Le Palais fédéral est le symbole de la ville fédérale de Berne depuis 1902.


Keystone

La ville de Berne abrite certes le gouvernement, le Parlement et une grande partie de l’administration fédérale. Pourtant, elle n’est pas officiellement la capitale de la Suisse, mais porte le titre de «ville fédérale». Quelle en est la raison?

Lorsque l’on demande à des personnes de l’étranger quelle est la capitale de la Suisse, on obtient souvent des réponses comme Zurich ou Genève. Des réponses somme toute assez logiques. En effet, Zurich est la ville la plus peuplée et la plus importante sur le plan économique, tandis que Genève est le centre des organisations internationales.

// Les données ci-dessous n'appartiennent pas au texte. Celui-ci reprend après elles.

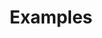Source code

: ---
title: "Examples"

categories: ['']

tags: ['Examples']

arabic: ['اﻷمثلة']

publishers: ['معجم مصطلحات التعلم الآلي والتعلم العميق وعلم البيانات']

types: "word"

slug: ""
---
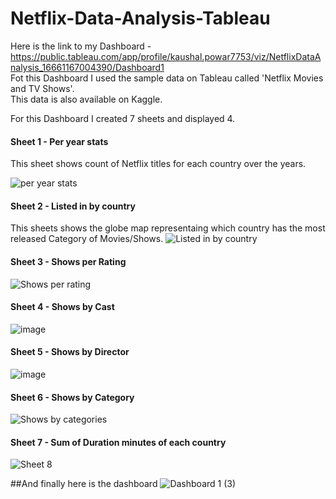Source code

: # Netflix-Data-Analysis-Tableau
Here is the link to my Dashboard - https://public.tableau.com/app/profile/kaushal.powar7753/viz/NetflixDataAnalysis_16661167004390/Dashboard1<br/>
Fot this Dashboard I used the sample data on Tableau called 'Netflix Movies and TV Shows'.<br/>
This data is also available on Kaggle.<br/>

For this Dashboard I created 7 sheets and displayed 4.<br/>
#### Sheet 1 - Per year stats <br/>
This sheet shows count of Netflix titles for each country over the years.<br/>

![per year stats](https://user-images.githubusercontent.com/90775147/196763848-e5cecd12-b525-48d8-b700-46f4b5ee7ef6.png)

#### Sheet 2 - Listed in by country<br/>
This sheets shows the globe map representaing which country has the most released Category of Movies/Shows.
![Listed in by country](https://user-images.githubusercontent.com/90775147/196763948-615ab9ae-b1c8-4d25-bc5f-dc28e489924b.png)

#### Sheet 3 - Shows per Rating<br/>
![Shows per rating](https://user-images.githubusercontent.com/90775147/196764131-3bbc5725-203f-4648-b64d-c3e19926af0c.png)

#### Sheet 4 - Shows by Cast<br/>
![image](https://user-images.githubusercontent.com/90775147/196765248-c50dcd9e-19a8-4dd4-b610-1015a89f3ac2.png)

#### Sheet 5 - Shows by Director <br/>
![image](https://user-images.githubusercontent.com/90775147/196765134-14a70caf-43dd-4ac6-8599-a2650ad11905.png)

#### Sheet 6 - Shows by Category <br/>
![Shows by categories](https://user-images.githubusercontent.com/90775147/196764492-2fe20801-eb1d-45da-ab2f-e785f547555f.png)

#### Sheet 7 - Sum of Duration minutes of each country<br/>

![Sheet 8](https://user-images.githubusercontent.com/90775147/196764813-3aa11102-e94f-4daa-ab41-9e31141adcd4.png)


##And finally here is the dashboard
![Dashboard 1 (3)](https://user-images.githubusercontent.com/90775147/196765534-435d02c1-5c17-4bd9-b582-ae19c19bfbbf.png)

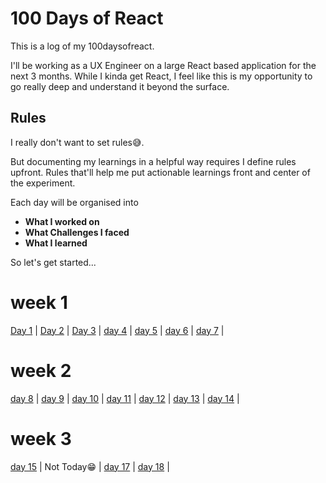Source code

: # 100 Days of React

This is a log of my 100daysofreact.

I'll be working as a UX Engineer on a large React based application for the next 3 months. While I kinda get React, I feel like this is my opportunity to go really deep and understand it beyond the surface.

## Rules

I really don't want to set rules😅.

But documenting my learnings in a helpful way requires I define rules upfront. Rules that'll help me put actionable learnings front and center of the experiment.

Each day will be organised into

- **What I worked on**
- **What Challenges I faced**
- **What I learned**

So let's get started...

# week 1

[Day 1](https://github.com/vickOnRails/100-days-of-react/tree/master/week1#day-1) |
[Day 2](https://github.com/vickOnRails/100-days-of-react/tree/master/week1#day-2) |
[Day 3](https://github.com/vickOnRails/100-days-of-react/tree/master/week1#day-3) |
[day 4](https://github.com/vickOnRails/100-days-of-react/tree/master/week1#day-4) |
[day 5](https://github.com/vickOnRails/100-days-of-react/tree/master/week1#day-5) |
[day 6](https://github.com/vickOnRails/100-days-of-react/tree/master/week1#day-6) |
[day 7](https://github.com/vickOnRails/100-days-of-react/tree/master/week1#day-7) |

# week 2

[day 8](https://github.com/vickOnRails/100-days-of-react/tree/master/week2#day-8) |
[day 9](https://github.com/vickOnRails/100-days-of-react/tree/master/week2#day-9) |
[day 10](https://github.com/vickOnRails/100-days-of-react/tree/master/week2#day-10) |
[day 11](https://github.com/vickOnRails/100-days-of-react/tree/master/week2#day-11) |
[day 12](https://github.com/vickOnRails/100-days-of-react/tree/master/week2#day-12) |
[day 13](https://github.com/vickOnRails/100-days-of-react/tree/master/week2#day-13) |
[day 14](https://github.com/vickOnRails/100-days-of-react/tree/master/week2#day-14) |

# week 3

[day 15](https://github.com/vickOnRails/100-days-of-react/tree/master/week3#day-15) |
Not Today😁 |
[day 17](https://github.com/vickOnRails/100-days-of-react/tree/master/week3#day-17) |
[day 18](https://github.com/vickOnRails/100-days-of-react/tree/master/week3#day-18) |
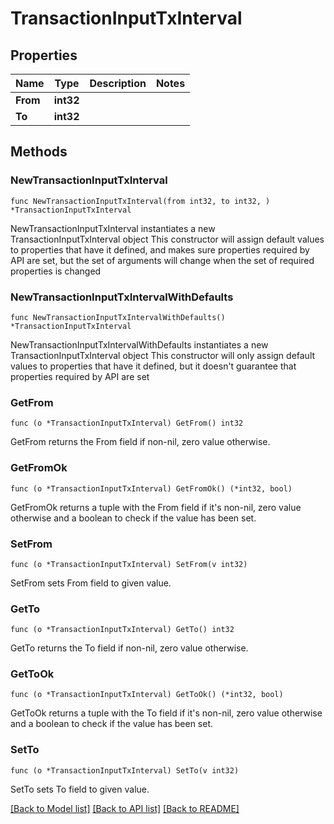 # TransactionInputTxInterval

## Properties

Name | Type | Description | Notes
------------ | ------------- | ------------- | -------------
**From** | **int32** |  | 
**To** | **int32** |  | 

## Methods

### NewTransactionInputTxInterval

`func NewTransactionInputTxInterval(from int32, to int32, ) *TransactionInputTxInterval`

NewTransactionInputTxInterval instantiates a new TransactionInputTxInterval object
This constructor will assign default values to properties that have it defined,
and makes sure properties required by API are set, but the set of arguments
will change when the set of required properties is changed

### NewTransactionInputTxIntervalWithDefaults

`func NewTransactionInputTxIntervalWithDefaults() *TransactionInputTxInterval`

NewTransactionInputTxIntervalWithDefaults instantiates a new TransactionInputTxInterval object
This constructor will only assign default values to properties that have it defined,
but it doesn't guarantee that properties required by API are set

### GetFrom

`func (o *TransactionInputTxInterval) GetFrom() int32`

GetFrom returns the From field if non-nil, zero value otherwise.

### GetFromOk

`func (o *TransactionInputTxInterval) GetFromOk() (*int32, bool)`

GetFromOk returns a tuple with the From field if it's non-nil, zero value otherwise
and a boolean to check if the value has been set.

### SetFrom

`func (o *TransactionInputTxInterval) SetFrom(v int32)`

SetFrom sets From field to given value.


### GetTo

`func (o *TransactionInputTxInterval) GetTo() int32`

GetTo returns the To field if non-nil, zero value otherwise.

### GetToOk

`func (o *TransactionInputTxInterval) GetToOk() (*int32, bool)`

GetToOk returns a tuple with the To field if it's non-nil, zero value otherwise
and a boolean to check if the value has been set.

### SetTo

`func (o *TransactionInputTxInterval) SetTo(v int32)`

SetTo sets To field to given value.



[[Back to Model list]](../README.md#documentation-for-models) [[Back to API list]](../README.md#documentation-for-api-endpoints) [[Back to README]](../README.md)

Mais non, mauvaise réponse! Et la bonne n’est pas non plus Berne. Le Conseil fédéral, le Parlement, la Chancellerie fédérale et une grande partie de l’administration y sont certes installés, mais Berne n’est pas auréolée du titre de capitale.

Pourquoi en est-il ainsi? Parce que la Suisse est la Suisse – ce qui signifie: des solutions compliquées, historiques et plutôt pragmatiques.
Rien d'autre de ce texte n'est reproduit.